Il latte fa bene o fa male? Risponde la nutrizionista

“Se piace e non si hanno intolleranze si può bere ma bisogna ridurne il consumo con la crescita senza abusarne”. L’intervista alla dott.ssa Giuseppina Bentivoglio

Il latte è l’alimento della nostra infanzia, ma da qualche anno è al centro di un acceso dibattito. Il latte vaccino fa bene o fa male? E’ salutare per tutti? Quanto se ne può bere ogni giorno? Meglio il latte vaccino o quello delattosato? Siamo gli unici mammiferi a bere in età adulta il latte di un’altra specie. Certamente per il neonato è un alimento completo, necessario alla crescita. Ma dopo lo svezzamento è giusto continuare ad assumerlo? Su questo la comunità scientifica è discordante. Alcuni lo ritengono un alimento completo che previene l'osteoporosi. Altri dicono che spiana la strada ad alcune tipologie di tumori ed è responsabile di numerose allergie alimentari. Per fare chiarezza sull’argomento NapoliToday ha intervistato la dott.ssa, biologa nutrizionista, Giuseppina Bentivoglio.

Dott.ssa, quali sono le proprietà nutrizionali del latte vaccino?
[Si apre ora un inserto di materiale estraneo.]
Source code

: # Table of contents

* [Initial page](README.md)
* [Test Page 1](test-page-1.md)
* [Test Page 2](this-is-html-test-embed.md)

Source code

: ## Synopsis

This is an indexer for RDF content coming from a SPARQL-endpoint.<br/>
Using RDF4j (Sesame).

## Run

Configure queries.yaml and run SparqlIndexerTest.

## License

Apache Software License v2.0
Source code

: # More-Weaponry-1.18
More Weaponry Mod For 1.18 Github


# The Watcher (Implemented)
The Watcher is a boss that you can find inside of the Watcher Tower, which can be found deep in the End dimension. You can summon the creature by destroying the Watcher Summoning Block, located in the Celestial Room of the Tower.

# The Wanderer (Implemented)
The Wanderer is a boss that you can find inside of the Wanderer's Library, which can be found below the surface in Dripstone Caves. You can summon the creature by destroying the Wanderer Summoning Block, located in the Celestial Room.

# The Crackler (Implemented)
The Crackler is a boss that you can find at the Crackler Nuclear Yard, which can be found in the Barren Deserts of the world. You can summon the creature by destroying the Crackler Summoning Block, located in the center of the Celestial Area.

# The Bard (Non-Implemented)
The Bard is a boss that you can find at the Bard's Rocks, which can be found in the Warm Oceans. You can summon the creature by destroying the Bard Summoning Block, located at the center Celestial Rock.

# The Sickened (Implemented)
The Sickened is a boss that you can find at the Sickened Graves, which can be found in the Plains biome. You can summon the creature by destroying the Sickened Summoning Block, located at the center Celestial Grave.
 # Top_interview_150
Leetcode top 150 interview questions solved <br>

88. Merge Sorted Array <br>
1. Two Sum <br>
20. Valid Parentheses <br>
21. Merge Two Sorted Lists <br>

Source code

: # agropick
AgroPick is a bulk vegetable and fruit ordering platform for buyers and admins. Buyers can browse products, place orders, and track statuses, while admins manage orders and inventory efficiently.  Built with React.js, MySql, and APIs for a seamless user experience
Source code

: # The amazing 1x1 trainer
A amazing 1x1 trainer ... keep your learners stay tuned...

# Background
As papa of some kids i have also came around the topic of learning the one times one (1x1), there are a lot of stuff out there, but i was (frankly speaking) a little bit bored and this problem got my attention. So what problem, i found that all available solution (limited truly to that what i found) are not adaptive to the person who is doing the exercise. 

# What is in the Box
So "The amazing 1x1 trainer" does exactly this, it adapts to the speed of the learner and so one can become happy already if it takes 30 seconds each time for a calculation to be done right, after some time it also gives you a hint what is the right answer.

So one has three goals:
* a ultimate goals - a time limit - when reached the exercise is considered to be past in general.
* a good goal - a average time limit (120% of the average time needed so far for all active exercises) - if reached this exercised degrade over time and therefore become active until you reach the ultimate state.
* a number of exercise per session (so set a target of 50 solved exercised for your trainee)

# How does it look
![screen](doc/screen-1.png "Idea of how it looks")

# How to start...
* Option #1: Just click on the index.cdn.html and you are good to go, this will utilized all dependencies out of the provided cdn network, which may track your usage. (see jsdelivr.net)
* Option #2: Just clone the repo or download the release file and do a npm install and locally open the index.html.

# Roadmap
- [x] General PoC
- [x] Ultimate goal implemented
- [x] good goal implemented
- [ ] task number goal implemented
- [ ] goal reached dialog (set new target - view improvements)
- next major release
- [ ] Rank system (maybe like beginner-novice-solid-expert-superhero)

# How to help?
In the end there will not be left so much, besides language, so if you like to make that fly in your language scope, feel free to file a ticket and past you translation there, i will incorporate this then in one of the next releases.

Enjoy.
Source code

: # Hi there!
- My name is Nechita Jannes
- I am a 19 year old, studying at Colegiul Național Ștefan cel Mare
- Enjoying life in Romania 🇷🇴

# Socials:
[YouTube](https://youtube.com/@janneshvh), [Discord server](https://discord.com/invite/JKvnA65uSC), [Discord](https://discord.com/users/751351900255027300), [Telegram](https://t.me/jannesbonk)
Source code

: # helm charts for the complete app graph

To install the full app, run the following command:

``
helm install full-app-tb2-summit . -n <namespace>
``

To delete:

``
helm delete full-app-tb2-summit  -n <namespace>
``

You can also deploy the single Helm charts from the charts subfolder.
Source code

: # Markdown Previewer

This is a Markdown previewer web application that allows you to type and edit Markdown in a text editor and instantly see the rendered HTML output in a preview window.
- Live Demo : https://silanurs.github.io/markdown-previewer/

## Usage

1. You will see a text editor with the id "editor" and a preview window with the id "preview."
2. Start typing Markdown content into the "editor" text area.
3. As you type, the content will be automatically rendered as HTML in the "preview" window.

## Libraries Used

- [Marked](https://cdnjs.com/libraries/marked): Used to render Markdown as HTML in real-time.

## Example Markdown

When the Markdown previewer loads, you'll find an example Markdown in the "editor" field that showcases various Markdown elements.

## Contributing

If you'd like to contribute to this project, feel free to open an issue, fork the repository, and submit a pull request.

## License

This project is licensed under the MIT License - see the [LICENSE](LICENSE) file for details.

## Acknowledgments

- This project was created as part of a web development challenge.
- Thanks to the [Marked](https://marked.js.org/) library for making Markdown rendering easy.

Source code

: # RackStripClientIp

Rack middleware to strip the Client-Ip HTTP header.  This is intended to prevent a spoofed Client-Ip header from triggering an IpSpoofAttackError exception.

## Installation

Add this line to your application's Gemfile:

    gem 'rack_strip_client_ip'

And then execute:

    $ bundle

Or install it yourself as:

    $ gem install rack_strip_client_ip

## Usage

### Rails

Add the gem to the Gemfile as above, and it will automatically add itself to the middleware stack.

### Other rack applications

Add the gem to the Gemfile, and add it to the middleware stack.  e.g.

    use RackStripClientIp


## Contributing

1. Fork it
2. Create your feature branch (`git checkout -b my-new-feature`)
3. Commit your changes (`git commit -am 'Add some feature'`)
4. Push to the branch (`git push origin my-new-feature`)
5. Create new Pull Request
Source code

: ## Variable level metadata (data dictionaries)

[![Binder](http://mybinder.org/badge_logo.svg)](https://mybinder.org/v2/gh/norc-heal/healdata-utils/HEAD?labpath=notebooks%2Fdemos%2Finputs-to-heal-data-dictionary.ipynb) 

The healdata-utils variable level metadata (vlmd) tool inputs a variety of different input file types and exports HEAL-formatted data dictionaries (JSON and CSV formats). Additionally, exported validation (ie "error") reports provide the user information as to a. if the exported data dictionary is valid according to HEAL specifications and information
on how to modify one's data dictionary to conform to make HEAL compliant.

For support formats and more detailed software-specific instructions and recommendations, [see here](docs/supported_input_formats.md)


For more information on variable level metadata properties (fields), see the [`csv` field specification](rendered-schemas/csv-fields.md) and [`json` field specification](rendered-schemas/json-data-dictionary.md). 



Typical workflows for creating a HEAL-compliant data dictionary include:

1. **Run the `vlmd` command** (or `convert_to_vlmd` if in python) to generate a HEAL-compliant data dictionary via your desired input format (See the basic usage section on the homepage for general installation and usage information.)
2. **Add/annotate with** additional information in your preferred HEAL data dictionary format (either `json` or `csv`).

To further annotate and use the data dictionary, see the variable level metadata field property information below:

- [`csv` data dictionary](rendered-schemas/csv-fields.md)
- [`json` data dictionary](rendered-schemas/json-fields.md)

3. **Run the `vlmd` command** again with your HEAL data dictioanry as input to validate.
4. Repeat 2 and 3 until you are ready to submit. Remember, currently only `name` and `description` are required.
“Il latte vaccino è un alimento ricchissimo di sostanze nutritive, per questo motivo fa crescere un vitello in pochi mesi. L’acqua è il costituente principale, seguito da una buona percentuale di grassi, carboidrati, proteine, vitamine e minerali. In questi ultimi anni il latte e i prodotti lattiero-caseari sono stati messi sotto accusa per l’elevato contenuto di grassi e, sopratutto, per la presenza di acidi grassi saturi. Ma in realtà gli acidi grassi saturi a catena corta, tipici del latte (butirrico, caprilico e caprico), hanno effetti benefici per la salute e sono la principale fonte di nutrimento per le cellule del nostro intestino. Le proteine del latte contengono, inoltre, tutti gli amminoacidi essenziali ovvero quelli che il nostro organismo non è in grado di sintetizzare e di cui la dieta costituisce l’unica fonte. Inoltre fungono da trasportatori di minerali come il calcio, il magnesio e il fosforo. Il lattosio, principale zucchero presente nel latte, è la fonte di energia prontamente utilizzabile dall’organismo. In questo alimento, infine, troviamo le vitamine A, E, e K, tra quelle liposolubili, e la vitamina C, l'acido folico e la riboflavina, tra quelle idrosolubili”.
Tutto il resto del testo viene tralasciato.